Welcome to the latest edition of Osborne Clarke’s quoted company legal and regulatory news update.
We hope that you find it interesting. If you would like to discuss any of the content, or have a subject that you would like us to cover in next month’s edition, please let one of us know. Our contact details are set out below.
Jon King, Mark Wesker, Tom Harvey and Nick Thody
Which digital media formats and channels do investors prefer for company reports?
Listed companies make their report and accounts available in a variety of digital formats, and the Financial Reporting Council’s “Financial Reporting Lab” has recently published an interesting paper looking at which online formats are preferred – and disliked – by institutional and retail investors. The Lab’s paper also contains some useful tips on the digital presentation of company accounts, and discusses the role of digital media in company reporting more widely, including the perils of investor relation videos and apps.
ECM, DCM, M&A: Regulator issues terms of reference for its investment and corporate banking study
The Financial Conduct Authority has published the terms of reference for its market study into competition in investment and corporate banking. The market study will, in the FCA’s words, “explore whether competition for investment banking and corporate banking is working well“. It will focus on “primary market and related activities provided in the UK by the investment and corporate banking industry. Primary market activities cover Equity Capital Markets, Debt Capital Markets, mergers and acquisitions and acquisition financing. Related activities (e.g. corporate broking and lending, ancillary services) will be considered insofar as they affect competition for primary market activities“.
The study will examine three linked topics: the choice of banks and advisers faced by clients when selecting services; limited transparency in the provision of services; and the practices of bundling and cross-subsiding activities within primary market activities and between primary market and related activities.
Failure to manage and disclose RPTs = £4.6m fine for premium listed company
The Financial Conduct Authority has issued its final notice to Asia Resource Minerals plc, in which it imposed a fine of £4.65m for various breaches of the Listing Rules and the Disclosure and Transparency Rules. The breaches principally relate to a failure to appropriately manage and disclose related party transactions involving the company’s Indonesian subsidiary, amidst a “breakdown in management oversight” of its business generally.
We look at the FCA’s decision and the lessons that can be learned by other listed companies (and especially those with overseas operations) to ensure that appropriate procedures are in place, and are effectively implemented, to enable compliance with their regulatory obligations.
“Inside AIM” re-emerges: London Stock Exchange publishes guidance on free float and a reminder on systems, procedures and controls
After a hiatus of just under three years, AIM Regulation has published its latest edition of “Inside AIM”, its newsletter for providing advice to AIM market participants on technical issues arising from the AIM rulebooks.

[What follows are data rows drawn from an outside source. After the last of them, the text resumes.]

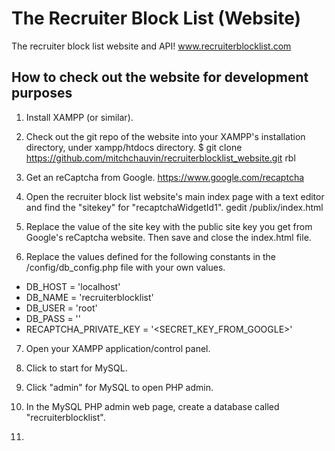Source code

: # The Recruiter Block List (Website)

The recruiter block list website and API! www.recruiterblocklist.com

## How to check out the website for development purposes
1. Install XAMPP (or similar).

2. Check out the git repo of the website into your XAMPP's installation directory, under xampp/htdocs directory.
  $ git clone https://github.com/mitchchauvin/recruiterblocklist_website.git rbl
  
3. Get an reCaptcha from Google.
  https://www.google.com/recaptcha
  
4. Open the recruiter block list website's main index page with a text editor and find the "sitekey" for "recaptchaWidgetId1".
  gedit <REPO>/publix/index.html
  
5. Replace the value of the site key with the public site key you get from Google's reCaptcha website. Then save and close the index.html file.

6. Replace the values defined for the following constants in the <REPO>/config/db_config.php file with your own values.
  - DB_HOST = 'localhost'
  - DB_NAME = 'recruiterblocklist'
  - DB_USER = 'root'
  - DB_PASS = ''
  - RECAPTCHA_PRIVATE_KEY = '<SECRET_KEY_FROM_GOOGLE>'
  
  7. Open your XAMPP application/control panel.
  
  8. Click to start for MySQL.
  
  9. Click "admin" for MySQL to open PHP admin.
  
  10. In the MySQL PHP admin web page, create a database called "recruiterblocklist".
  
  11.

The new edition covers the issue of free float in connection with a company’s appropriateness for AIM. There is, of course, no formal free float requirement for AIM quoted companies, but the Exchange emphasises that sufficient free float is fundamental to the orderly trading and liquidity of securities once admitted to AIM and, therefore, inextricably linked to the company’s appropriateness to be admitted to AIM.
The newsletter also gives a gentle reminder of the role that nominated advisers are expected to take to ensure that an applicant’s systems, procedures and controls are up to scratch.
FRC discussion paper on improving quality in smaller listed and AIM company reporting
The Financial Reporting Council has produced a discussion paper on improving the quality of financial reporting by smaller listed (being Main Market companies with a market cap of between £20m and £100m) and AIM quoted companies.
In its paper, the FRC seeks to change the perception of many smaller public companies, which, in the FRC’s words “think that investors do not read their annual reports and therefore the reports are of limited value“. The FRC identifies some of the practical difficulties that smaller public companies can face in successfully exploiting the opportunities presented by annual reporting, and proposes ways in which the FRC can help overcome these.
AIM at 20: the highs, the lows, and the point about risk capital
Much of the media comment around AIM’s 20th birthday was negative, focusing on the several corporate shambles that the market has undeniably seen. But we felt that much of that comment missed the point: that, as we say in our blog, “Companies have raised £92 billion on AIM since its inception…it is a growth market, where young companies raise risk capital. Approached in that light, the London Stock Exchange should be congratulated for succeeding where many other exchanges have failed: creating a vibrant junior market“.